By Adi Berardini
Clayworx: Ceramic Arts Learning Centre, formerly known as the London Clay Art Centre, is setting a new precedent for clay education in Old East Village, London ON. The charitable arts organization was founded in 1981 to provide a shared studio for members of The London Potters Guild, to host more classes, and foster an appreciation for clay in London and the Southwestern Ontario region. Currently, Clayworx has around 40 active volunteers and runs approximately 70 classes a year, every day of the week, for 300 days of the year.
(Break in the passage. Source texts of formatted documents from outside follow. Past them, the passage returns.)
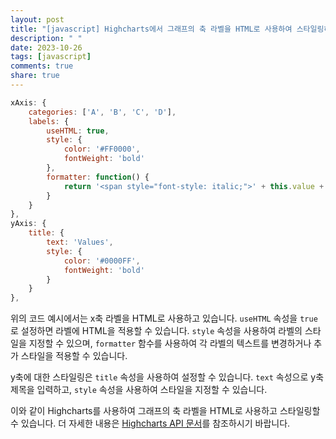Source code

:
 ```yaml
---
layout: post
title: "[javascript] Highcharts에서 그래프의 축 라벨을 HTML로 사용하여 스타일링하는 방법은 무엇인가요?"
description: " "
date: 2023-10-26
tags: [javascript]
comments: true
share: true
---
```


```javascript
xAxis: {
    categories: ['A', 'B', 'C', 'D'],
    labels: {
        useHTML: true,
        style: {
            color: '#FF0000',
            fontWeight: 'bold'
        },
        formatter: function() {
            return '<span style="font-style: italic;">' + this.value + '</span>';
        }
    }
},
yAxis: {
    title: {
        text: 'Values',
        style: {
            color: '#0000FF',
            fontWeight: 'bold'
        }
    }
},
```

위의 코드 예시에서는 x축 라벨을 HTML로 사용하고 있습니다. `useHTML` 속성을 `true`로 설정하면 라벨에 HTML을 적용할 수 있습니다. `style` 속성을 사용하여 라벨의 스타일을 지정할 수 있으며, `formatter` 함수를 사용하여 각 라벨의 텍스트를 변경하거나 추가 스타일을 적용할 수 있습니다.

y축에 대한 스타일링은 `title` 속성을 사용하여 설정할 수 있습니다. `text` 속성으로 y축 제목을 입력하고, `style` 속성을 사용하여 스타일을 지정할 수 있습니다.

이와 같이 Highcharts를 사용하여 그래프의 축 라벨을 HTML로 사용하고 스타일링할 수 있습니다. 더 자세한 내용은 [Highcharts API 문서](https://api.highcharts.com/)를 참조하시기 바랍니다.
Volunteers from The London Potters Guild started a capital fundraising campaign in 2003 and purchased 664 Dundas St. in March 2008. Thus began the enormous task of iteratively raising additional capital funds and renovating the Victorian-era building in Old East Village over five years. Clayworx has always had devoted members and volunteers to help build a sense of artistic community thriving in the two-level space, with a retail shop and artist studios on the ground level and a workshop space on the second floor. Clayworx has also been at the forefront of conceiving, financially supporting, and facilitating the large-scale, community-engaged mosaics in Old East Village, led by ceramic artists Beth Turnbull Morrish and Susan Day, making it a landmark neighbourhood for public art in London.
In March 2023, the London Clay Art Centre and The London Potters Guild consolidated the two brands under the name Clayworx: Ceramic Arts Learning Centre. The initiative began under Clayworx’s former executive director, Darlene Pratt. She says, “We felt strongly that we needed to adopt an entirely new name that embodies the wonderful people and the inspiring place that brings them together. We wanted a name that is easy to understand, feels welcoming to everyone, and reflects our standing as the premier location for ceramic arts education in London and the region.” As Clayworx’s current executive director, Bep Schippers, explains, “Our new goal and vision is to provide everyone access to exceptional educational, artistic, and community building experiences with clay.” Schippers explains that the new brand is both playful and approachable featuring bright colours and the fundamental shapes used in all art forms, including ceramics.
Clayworx offers classes and workshops to support beginners working with clay and training and professional development specifically for emerging artists and artists of all levels. As Schippers further explains, “There are some people that just want to come here and make a couple of things and then go home and that’s fantastic. Then we also have artists who want to build their skills and maybe eventually open their own studios and become exhibitors elsewhere in Ontario or [across] Canada.”
Our new goal and vision is to provide everyone access to exceptional educational, artistic, and community building experiences with clay.
The organization aims to provide an accessible space for anyone interested in learning to work with clay and practicing the ceramic art form. Schippers details how Clayworx has been supported by instructors who have devoted countless hours to teaching ceramics to their students. Clayworx also engages BealArt students and alumni who have explored ceramics in their education nearby at H.B. Beal Secondary School.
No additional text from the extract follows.